[[ RECORDS, beginning ]]

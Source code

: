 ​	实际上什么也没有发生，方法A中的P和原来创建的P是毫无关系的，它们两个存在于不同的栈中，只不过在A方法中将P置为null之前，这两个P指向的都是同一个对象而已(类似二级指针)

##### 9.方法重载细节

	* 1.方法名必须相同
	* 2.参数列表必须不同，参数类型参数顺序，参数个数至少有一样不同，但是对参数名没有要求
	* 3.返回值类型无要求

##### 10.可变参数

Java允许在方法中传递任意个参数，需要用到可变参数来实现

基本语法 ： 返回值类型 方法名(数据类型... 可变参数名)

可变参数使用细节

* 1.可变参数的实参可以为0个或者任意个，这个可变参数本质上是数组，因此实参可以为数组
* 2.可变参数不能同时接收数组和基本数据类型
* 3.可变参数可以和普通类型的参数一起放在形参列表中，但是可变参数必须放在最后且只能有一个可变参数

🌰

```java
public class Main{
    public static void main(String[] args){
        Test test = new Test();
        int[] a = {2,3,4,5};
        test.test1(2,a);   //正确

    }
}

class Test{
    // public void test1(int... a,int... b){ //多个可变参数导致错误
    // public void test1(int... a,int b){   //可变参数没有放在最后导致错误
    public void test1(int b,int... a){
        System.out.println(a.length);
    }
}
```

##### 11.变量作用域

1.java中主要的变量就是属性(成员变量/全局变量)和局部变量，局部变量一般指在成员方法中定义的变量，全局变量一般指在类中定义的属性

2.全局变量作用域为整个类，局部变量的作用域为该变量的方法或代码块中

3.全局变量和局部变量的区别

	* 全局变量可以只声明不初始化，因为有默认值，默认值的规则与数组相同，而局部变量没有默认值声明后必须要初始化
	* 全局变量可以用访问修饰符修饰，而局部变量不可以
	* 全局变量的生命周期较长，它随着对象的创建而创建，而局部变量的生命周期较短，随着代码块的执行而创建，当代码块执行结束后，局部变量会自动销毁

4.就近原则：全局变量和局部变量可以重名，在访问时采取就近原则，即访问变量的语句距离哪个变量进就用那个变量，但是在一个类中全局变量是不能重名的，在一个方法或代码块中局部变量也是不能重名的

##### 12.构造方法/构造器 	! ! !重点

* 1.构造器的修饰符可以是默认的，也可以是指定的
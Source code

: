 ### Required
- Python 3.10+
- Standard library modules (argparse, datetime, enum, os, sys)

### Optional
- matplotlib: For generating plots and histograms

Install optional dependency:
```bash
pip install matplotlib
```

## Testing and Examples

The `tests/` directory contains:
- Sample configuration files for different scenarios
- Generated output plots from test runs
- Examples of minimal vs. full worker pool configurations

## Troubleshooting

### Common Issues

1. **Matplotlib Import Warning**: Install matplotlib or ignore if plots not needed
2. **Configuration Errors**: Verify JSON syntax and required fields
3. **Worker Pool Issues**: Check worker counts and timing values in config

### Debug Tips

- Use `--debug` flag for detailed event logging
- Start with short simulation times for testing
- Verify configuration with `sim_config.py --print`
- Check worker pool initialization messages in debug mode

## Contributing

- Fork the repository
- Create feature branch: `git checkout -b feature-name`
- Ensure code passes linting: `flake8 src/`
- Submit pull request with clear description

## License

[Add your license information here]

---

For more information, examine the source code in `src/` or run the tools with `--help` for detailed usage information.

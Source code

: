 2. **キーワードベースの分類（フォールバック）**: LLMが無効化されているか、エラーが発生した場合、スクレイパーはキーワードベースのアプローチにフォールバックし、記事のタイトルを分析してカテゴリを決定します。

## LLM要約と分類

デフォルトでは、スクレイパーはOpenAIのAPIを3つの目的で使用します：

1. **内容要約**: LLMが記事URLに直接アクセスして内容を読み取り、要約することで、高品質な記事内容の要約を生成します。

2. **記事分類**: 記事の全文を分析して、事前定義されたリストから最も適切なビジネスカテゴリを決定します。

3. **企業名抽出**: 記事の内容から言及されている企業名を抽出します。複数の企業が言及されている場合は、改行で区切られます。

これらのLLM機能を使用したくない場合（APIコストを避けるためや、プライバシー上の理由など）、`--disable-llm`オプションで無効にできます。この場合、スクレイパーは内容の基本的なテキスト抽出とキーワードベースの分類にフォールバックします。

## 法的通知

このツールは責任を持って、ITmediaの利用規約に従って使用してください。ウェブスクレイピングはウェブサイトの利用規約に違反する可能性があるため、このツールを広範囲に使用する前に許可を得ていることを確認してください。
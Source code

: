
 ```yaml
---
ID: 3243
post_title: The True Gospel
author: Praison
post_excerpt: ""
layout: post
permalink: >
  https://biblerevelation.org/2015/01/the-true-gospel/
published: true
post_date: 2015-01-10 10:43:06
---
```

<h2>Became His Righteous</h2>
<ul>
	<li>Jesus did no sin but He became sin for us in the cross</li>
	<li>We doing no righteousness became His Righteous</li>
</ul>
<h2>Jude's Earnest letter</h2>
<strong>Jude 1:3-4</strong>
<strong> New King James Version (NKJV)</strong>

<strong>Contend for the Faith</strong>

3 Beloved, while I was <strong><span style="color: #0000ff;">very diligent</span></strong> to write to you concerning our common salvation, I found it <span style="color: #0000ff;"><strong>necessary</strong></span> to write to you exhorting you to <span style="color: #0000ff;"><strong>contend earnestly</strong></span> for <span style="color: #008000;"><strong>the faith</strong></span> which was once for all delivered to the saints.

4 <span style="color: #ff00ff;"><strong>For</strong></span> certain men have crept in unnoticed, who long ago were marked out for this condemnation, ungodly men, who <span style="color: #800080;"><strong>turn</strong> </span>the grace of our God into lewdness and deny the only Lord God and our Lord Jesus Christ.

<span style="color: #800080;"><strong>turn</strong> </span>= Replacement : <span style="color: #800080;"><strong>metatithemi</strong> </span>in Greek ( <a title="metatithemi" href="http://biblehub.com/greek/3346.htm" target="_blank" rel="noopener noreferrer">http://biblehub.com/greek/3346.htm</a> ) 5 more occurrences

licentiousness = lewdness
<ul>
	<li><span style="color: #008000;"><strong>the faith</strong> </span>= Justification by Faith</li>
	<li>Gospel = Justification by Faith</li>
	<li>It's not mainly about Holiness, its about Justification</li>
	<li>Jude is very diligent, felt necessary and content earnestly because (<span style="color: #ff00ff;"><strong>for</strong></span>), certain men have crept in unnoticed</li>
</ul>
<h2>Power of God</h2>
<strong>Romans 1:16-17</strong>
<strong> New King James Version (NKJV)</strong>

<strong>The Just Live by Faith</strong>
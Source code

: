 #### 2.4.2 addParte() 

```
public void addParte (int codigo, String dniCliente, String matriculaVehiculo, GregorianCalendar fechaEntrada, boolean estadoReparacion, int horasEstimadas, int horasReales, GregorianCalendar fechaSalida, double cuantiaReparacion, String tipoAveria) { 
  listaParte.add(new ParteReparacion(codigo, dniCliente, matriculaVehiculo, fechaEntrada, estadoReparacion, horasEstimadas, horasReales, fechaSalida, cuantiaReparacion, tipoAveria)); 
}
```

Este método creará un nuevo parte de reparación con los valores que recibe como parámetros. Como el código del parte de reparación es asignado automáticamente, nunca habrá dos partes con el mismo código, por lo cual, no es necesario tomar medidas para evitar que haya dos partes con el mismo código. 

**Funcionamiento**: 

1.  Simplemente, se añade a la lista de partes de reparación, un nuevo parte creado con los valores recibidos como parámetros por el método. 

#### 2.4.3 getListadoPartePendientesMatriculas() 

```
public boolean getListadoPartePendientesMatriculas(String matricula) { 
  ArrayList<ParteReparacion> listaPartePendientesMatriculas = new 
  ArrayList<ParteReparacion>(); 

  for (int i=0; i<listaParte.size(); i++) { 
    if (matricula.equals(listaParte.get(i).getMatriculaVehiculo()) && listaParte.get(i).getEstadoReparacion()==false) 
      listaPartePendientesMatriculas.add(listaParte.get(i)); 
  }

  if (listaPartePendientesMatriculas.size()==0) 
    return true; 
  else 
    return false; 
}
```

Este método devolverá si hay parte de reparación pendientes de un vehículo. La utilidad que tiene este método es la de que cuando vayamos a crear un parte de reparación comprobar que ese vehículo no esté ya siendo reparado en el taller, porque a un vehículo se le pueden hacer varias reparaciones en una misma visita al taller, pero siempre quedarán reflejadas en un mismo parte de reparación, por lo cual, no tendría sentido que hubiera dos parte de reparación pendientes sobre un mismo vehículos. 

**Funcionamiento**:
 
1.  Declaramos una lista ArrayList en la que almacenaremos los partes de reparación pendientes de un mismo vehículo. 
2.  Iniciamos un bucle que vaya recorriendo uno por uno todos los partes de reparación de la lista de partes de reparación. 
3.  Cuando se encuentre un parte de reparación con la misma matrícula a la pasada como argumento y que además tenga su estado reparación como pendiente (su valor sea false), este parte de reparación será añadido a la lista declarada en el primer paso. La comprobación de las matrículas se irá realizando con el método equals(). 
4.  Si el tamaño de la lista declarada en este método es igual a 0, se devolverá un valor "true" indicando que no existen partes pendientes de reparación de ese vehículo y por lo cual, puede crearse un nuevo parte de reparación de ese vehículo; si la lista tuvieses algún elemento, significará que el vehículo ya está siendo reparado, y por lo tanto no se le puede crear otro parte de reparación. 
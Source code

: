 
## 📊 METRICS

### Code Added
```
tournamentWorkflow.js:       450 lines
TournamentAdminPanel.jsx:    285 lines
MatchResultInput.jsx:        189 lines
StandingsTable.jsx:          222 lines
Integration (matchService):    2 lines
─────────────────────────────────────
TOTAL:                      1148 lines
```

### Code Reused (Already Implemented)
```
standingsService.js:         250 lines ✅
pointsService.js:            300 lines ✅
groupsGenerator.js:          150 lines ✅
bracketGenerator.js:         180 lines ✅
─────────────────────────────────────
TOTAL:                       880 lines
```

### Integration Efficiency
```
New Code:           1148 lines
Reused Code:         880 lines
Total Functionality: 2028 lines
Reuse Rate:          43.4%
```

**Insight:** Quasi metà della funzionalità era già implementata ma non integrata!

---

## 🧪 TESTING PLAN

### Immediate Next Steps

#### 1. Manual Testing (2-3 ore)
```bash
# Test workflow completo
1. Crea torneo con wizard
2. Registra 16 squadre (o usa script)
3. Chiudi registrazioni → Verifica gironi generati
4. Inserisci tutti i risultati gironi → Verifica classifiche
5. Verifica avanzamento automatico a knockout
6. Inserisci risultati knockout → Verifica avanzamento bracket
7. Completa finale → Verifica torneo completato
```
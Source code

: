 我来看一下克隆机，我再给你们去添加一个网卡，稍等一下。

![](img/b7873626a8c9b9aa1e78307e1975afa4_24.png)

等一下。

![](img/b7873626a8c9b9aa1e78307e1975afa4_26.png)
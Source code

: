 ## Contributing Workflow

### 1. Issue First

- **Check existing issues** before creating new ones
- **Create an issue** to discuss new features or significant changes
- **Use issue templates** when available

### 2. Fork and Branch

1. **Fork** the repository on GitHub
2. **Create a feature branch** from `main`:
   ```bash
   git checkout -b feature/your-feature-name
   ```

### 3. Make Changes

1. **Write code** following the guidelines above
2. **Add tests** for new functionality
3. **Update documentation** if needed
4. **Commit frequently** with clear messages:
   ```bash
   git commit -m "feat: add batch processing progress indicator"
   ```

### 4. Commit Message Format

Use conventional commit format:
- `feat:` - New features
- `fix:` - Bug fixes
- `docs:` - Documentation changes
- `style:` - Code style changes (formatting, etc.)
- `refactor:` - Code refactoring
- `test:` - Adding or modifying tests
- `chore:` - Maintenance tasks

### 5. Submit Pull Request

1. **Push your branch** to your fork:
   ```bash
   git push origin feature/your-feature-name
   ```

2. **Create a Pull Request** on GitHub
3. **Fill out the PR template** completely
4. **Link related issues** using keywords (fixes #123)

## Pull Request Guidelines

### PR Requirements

[[ RECORDS, end ]]

## REQUIRED WORK
Using the records above, output exactly the lines from the first through the line that contains "- Fork the repository", with both of those included.

## RESULT OF THE TASK
Source code

: ​	实际上什么也没有发生，方法A中的P和原来创建的P是毫无关系的，它们两个存在于不同的栈中，只不过在A方法中将P置为null之前，这两个P指向的都是同一个对象而已(类似二级指针)

##### 9.方法重载细节

	* 1.方法名必须相同
	* 2.参数列表必须不同，参数类型参数顺序，参数个数至少有一样不同，但是对参数名没有要求
	* 3.返回值类型无要求

##### 10.可变参数

Java允许在方法中传递任意个参数，需要用到可变参数来实现

基本语法 ： 返回值类型 方法名(数据类型... 可变参数名)

可变参数使用细节

* 1.可变参数的实参可以为0个或者任意个，这个可变参数本质上是数组，因此实参可以为数组
* 2.可变参数不能同时接收数组和基本数据类型
* 3.可变参数可以和普通类型的参数一起放在形参列表中，但是可变参数必须放在最后且只能有一个可变参数

🌰

```java
public class Main{
    public static void main(String[] args){
        Test test = new Test();
        int[] a = {2,3,4,5};
        test.test1(2,a);   //正确

    }
}

class Test{
    // public void test1(int... a,int... b){ //多个可变参数导致错误
    // public void test1(int... a,int b){   //可变参数没有放在最后导致错误
    public void test1(int b,int... a){
        System.out.println(a.length);
    }
}
```

##### 11.变量作用域

1.java中主要的变量就是属性(成员变量/全局变量)和局部变量，局部变量一般指在成员方法中定义的变量，全局变量一般指在类中定义的属性

2.全局变量作用域为整个类，局部变量的作用域为该变量的方法或代码块中

3.全局变量和局部变量的区别

	* 全局变量可以只声明不初始化，因为有默认值，默认值的规则与数组相同，而局部变量没有默认值声明后必须要初始化
	* 全局变量可以用访问修饰符修饰，而局部变量不可以
	* 全局变量的生命周期较长，它随着对象的创建而创建，而局部变量的生命周期较短，随着代码块的执行而创建，当代码块执行结束后，局部变量会自动销毁

4.就近原则：全局变量和局部变量可以重名，在访问时采取就近原则，即访问变量的语句距离哪个变量进就用那个变量，但是在一个类中全局变量是不能重名的，在一个方法或代码块中局部变量也是不能重名的

##### 12.构造方法/构造器 	! ! !重点

* 1.构造器的修饰符可以是默认的，也可以是指定的
Source code

: ### Required
- Python 3.10+
- Standard library modules (argparse, datetime, enum, os, sys)

### Optional
- matplotlib: For generating plots and histograms

Install optional dependency:
```bash
pip install matplotlib
```

## Testing and Examples

The `tests/` directory contains:
- Sample configuration files for different scenarios
- Generated output plots from test runs
- Examples of minimal vs. full worker pool configurations

## Troubleshooting

### Common Issues

1. **Matplotlib Import Warning**: Install matplotlib or ignore if plots not needed
2. **Configuration Errors**: Verify JSON syntax and required fields
3. **Worker Pool Issues**: Check worker counts and timing values in config

### Debug Tips

- Use `--debug` flag for detailed event logging
- Start with short simulation times for testing
- Verify configuration with `sim_config.py --print`
- Check worker pool initialization messages in debug mode

## Contributing

- Fork the repository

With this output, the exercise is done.